Dans son intervention, le président du CNT a annoncé que la nouvelle constitution prendra en compte les avancées dans les constitutions de 2010 et de 2020. Il assure que les conseillers nationaux ont déjà identifiés des facteurs qui ne leur ont pas permis d’avancer, pour apporter des mesures correctives.
‘’Nous tiendrons compte des avancées dans les constitutions de 2010 et de 2020. Nous avons déjà identifiés les facteurs qui ne nous ont pas permis d’avancer et nous ferons de telle sorte que les mesures correctives soient appliquées. C’est pourquoi, le symposium a eu lieu pour analyser les différentes constitutions de la Guinée de 1958 à nos jours, afin de savoir les points faibles et forts analysés par des experts attitrés, guinéens étrangers. De ce point, nous avons 100 recommandations qui ont été faites. La constitution de 2010 a fait avancer la Guinée sur certains aspects, mais qui n’a pas été soumis à un référendum. Le fait de massacrer cette étape importe du processus d’élaboration d’une Construction. C’est une constitution qui est née avec un peu d’insuffisances. C’est vrai que nous étions au CNT en 2010, mais le contexte politique était de nature à limiter le processus d’approbation et d’élaboration de la constitution, en respectant toues les étapes nécessaires, parce qu’on a demandé le temps, on ne s’est pas préoccupés sur la légitimité, la légalité et la pertinence du temps. Il faut qu’on tire ces leçons’’, a avancé Dr. Dansa Kourouma, qui répondait à une question d’un journaliste, avant d’annoncer que la transparence sera la clé de l’élaboration de la nouvelle constitution.

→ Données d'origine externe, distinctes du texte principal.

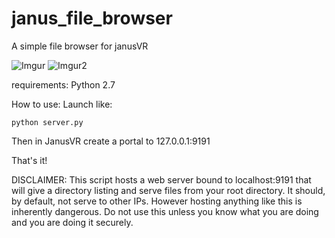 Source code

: janus_file_browser
==================

A simple file browser for janusVR

![Imgur](http://i.imgur.com/NPbr2Sl.png)
![Imgur2](http://i.imgur.com/79ZHxHJ.jpg)

requirements:
Python 2.7

How to use:
Launch like:

    python server.py

Then in JanusVR create a portal to 127.0.0.1:9191

That's it!

DISCLAIMER:
This script hosts a web server bound to localhost:9191 that will give a directory listing 
and serve files from your root directory. It should, by default,  not serve to other IPs.
However hosting anything like this is inherently dangerous. Do not use
this unless you know what you are doing and you are doing it securely.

‘’La légitimité d’élaboration d’une nouvelle constitution, tient compte d’un certains nombres de facteurs, notamment la transparence dans son élaboration. On a connu des constitutions en Guinée, où personne n’a pu identifier les personnes qui les ont rédigées. C’est-à-dire, le constituant on ne le savait pas. C’était une magie et on a juste vu la Constitution. Dès que l’on ne connait pas les motivations, les étapes et les implications, c’est une mascarade. Je crois que tout le monde doit y participer, afin de rendre visible et lisible les différentes étapes d’élaboration d’une constitution, pour que tout le monde soit au courant’’, a-t-il rassuré.